II. UN RECOURS ENCORE TRÈS INÉGAL ET EN ORDRE DISPERSÉ
A. UN RECOURS IMPORTANT CHEZ LES JEUNES, DES PRATIQUES TRÈS HÉTÉROGÈNES CHEZ LES ENSEIGNANTS
Si les applications potentielles de l'IA dans l'éducation sont nombreuses, le recours à ces outils innovants reste très inégal. Il est largement engagé chez les jeunes, mais globalement faible chez les enseignants, dont l'acculturation se fait encore en ordre dispersé.
Les informations dont disposent les services ministériels ne permettent pas de disposer d'un recensement exhaustif des usages de l'IA par les enseignants et les élèves.
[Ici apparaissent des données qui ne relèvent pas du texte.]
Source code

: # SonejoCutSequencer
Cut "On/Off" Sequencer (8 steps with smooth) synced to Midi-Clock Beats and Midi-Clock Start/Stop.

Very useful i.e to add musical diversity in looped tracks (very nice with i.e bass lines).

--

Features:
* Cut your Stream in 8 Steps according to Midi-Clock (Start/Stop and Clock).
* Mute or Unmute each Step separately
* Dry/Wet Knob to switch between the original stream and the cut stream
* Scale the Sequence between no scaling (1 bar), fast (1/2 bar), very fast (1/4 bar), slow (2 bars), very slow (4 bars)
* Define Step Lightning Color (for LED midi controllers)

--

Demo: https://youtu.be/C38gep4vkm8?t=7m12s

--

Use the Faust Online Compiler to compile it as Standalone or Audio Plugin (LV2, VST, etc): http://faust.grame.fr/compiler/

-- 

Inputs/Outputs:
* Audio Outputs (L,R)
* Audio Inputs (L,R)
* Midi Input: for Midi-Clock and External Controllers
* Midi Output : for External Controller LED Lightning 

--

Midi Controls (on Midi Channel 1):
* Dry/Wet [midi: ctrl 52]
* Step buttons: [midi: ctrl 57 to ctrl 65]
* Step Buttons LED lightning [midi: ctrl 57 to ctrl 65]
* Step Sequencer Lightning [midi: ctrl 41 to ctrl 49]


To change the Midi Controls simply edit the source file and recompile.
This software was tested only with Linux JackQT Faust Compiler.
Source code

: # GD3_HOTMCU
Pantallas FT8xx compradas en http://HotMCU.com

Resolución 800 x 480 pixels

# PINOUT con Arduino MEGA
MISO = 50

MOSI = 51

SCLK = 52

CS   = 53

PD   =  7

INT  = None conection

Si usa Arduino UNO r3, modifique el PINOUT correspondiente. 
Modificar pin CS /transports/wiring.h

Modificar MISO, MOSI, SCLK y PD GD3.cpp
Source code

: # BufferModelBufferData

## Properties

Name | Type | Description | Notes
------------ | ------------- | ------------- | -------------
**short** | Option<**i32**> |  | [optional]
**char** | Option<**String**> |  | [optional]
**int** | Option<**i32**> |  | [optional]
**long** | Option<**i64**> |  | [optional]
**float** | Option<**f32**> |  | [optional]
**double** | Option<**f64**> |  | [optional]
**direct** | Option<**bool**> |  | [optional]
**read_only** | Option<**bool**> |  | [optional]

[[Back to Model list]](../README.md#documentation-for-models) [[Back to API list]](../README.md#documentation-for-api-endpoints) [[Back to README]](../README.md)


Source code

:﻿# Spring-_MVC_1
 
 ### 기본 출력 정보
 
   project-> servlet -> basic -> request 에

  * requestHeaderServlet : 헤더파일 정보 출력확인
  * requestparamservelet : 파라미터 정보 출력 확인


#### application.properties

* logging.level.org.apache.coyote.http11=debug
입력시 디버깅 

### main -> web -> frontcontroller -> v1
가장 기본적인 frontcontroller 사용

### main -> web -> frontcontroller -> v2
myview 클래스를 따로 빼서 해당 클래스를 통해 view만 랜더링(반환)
Cependant, les témoignages recueillis et les renseignements collectés dans diverses enquêtes convergent : marqué par un certain fossé générationnel, l'usage de l'IA est déjà massif chez les plus jeunes et il n'en est qu'à ses balbutiements dans les pratiques enseignantes.
Sans surprise en effet, la prévalence de l'IA générative dans les habitudes des jeunes générations enregistre un niveau élevé : un sondage réalisé auprès de lycéens scolarisés en région Nouvelle-Aquitaine révèle ainsi que plus de 90 % des élèves de seconde l'avaient déjà utilisé pour s'aider à faire leurs devoirs14(*).
L'enquête effectuée par l'agence Heaven en juin 202415(*) indique également que 85 % des jeunes âgés de 18 à 21 ans avaient utilisé l'IA générative au cours des six mois précédant l'enquête, l'usage étant qualifié d'également « bien avancé » chez les 13-14 ans.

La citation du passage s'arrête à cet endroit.